Он снова осторожно, почти ласково, сжал мои плечи. Я по-прежнему стояла к нему спиной — сейчас я этого не боялась, сейчас мне не нужно было видеть его лицо, он не казался мне чужим, его прикосновение меня не пугало. Меня вдруг охватило странное чувство: я вдруг почувствовала себя так, словно мы перенеслись в другой день — в один из тех дней, когда я еще не подозревала о существовании Руиберриса, когда не знала того, что знаю теперь, когда мне нечего было опасаться, когда в моей жизни было счастье — пусть временное, пусть не навсегда, — когда я была влюблена и готова ко всему, когда я ждала, что меня вот-вот бросят ради Луисы, стоит ей полюбить его или, по крайней мере, позволить ему каждый день засыпать и просыпаться рядом с ней, в ее постели. Мне почему-то показалось, что это должно произойти очень скоро. Я давно ее не видела — даже издалека, и кто знает, как развивались их отношения и насколько ближе к ней стал с тех пор Диас-Варела? Возможно, он стал неотъемлемой частью ее новой жизни — жизни вдовы с маленькими детьми, с которыми подчас бывает очень трудно, особенно когда не хочется ничего делать, а хочется только забиться в уголок и плакать. Я тоже пыталась сделать это — стать неотъемлемой частью его одинокой холостяцкой жизни. Только мои попытки были слишком робкими: я не верила в успех, я сдалась с самого начала.
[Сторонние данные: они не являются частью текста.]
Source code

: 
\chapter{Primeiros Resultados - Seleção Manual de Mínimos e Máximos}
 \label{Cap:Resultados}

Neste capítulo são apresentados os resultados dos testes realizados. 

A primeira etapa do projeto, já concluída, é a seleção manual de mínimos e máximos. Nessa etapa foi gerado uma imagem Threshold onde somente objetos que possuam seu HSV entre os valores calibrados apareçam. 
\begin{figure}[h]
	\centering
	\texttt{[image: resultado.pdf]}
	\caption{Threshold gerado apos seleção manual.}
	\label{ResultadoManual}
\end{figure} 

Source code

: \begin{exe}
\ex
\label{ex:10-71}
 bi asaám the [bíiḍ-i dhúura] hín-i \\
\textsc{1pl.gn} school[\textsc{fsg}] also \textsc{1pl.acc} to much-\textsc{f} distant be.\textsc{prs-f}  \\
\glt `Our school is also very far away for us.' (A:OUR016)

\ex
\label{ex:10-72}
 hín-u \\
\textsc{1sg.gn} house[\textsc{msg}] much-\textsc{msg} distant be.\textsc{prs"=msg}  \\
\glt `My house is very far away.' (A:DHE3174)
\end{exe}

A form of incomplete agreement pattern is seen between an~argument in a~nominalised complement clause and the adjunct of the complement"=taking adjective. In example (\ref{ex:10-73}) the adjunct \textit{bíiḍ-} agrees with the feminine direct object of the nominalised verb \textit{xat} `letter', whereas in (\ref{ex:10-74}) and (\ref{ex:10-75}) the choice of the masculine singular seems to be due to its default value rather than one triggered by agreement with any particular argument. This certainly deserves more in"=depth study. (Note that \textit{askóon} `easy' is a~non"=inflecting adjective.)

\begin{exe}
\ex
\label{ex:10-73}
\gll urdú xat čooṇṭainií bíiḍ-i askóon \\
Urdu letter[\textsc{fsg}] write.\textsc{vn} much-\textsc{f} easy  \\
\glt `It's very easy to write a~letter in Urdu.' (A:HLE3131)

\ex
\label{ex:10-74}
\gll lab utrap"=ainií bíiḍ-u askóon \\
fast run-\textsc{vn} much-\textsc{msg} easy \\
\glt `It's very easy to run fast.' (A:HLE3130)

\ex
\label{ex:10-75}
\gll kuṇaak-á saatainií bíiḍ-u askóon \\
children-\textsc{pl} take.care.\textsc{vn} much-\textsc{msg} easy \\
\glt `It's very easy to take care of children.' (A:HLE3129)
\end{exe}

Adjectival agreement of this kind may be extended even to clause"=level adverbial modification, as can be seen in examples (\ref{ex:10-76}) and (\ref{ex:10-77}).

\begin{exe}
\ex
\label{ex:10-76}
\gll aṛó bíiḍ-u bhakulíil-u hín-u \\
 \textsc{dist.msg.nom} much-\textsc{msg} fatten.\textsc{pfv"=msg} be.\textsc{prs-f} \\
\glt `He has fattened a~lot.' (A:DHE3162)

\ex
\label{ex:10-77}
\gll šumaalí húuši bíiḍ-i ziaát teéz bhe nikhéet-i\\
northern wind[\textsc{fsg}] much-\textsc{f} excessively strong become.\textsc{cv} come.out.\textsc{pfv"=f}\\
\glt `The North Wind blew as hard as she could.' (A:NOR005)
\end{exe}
В тот, другой, день руки Диаса-Варелы могли бы соскользнуть с моих плеч мне на грудь, и я не только не противилась бы, но даже мысленно просила бы его: "Расстегни пару пуговиц, просунь руки под блузку или под жакет", — я умоляла бы: "Ну сделай же это наконец, чего ты ждешь?" И мне вдруг отчаянно захотелось вот так же молча попросить его об этом (желание — вещь импульсивная и иррациональная, оно зачастую заставляет нас не видеть очевидного, закрывать глаза на факты и забывать о том, каков на самом деле тот человек, к которому нас так тянет). Но, если бы я его и попросила, он к моей просьбе не снизошел бы: он отчетливее, чем я, сознавал, что тот день давно прошел, а сейчас настал совсем другой — день, когда он решил рассказать об устроенном им заговоре, о совершенном им преступлении, а потом проститься со мной навсегда (мы оба знали, что после этого разговора мы больше не сможем встречаться). Его руки не скользнули вниз. Он убрал их с моих плеч, словно его вдруг упрекнули в фамильярности или в злоупотреблении доверием — не я, я не упрекнула его ни словом, ни жестом, — вернулся к своему креслу и сел. Он сидел и смотрел на меня, и взгляд его был, как всегда, задумчив и туманен (он вообще никогда и ни на что не смотрел пристально), только сейчас в нем была еще и безысходность — та самая безысходность, которую я уже слышала в его голосе. Он словно снова спрашивал: "Почему ты не можешь меня понять?" И опять в его вопросе не было отчаяния, а было лишь сожаление.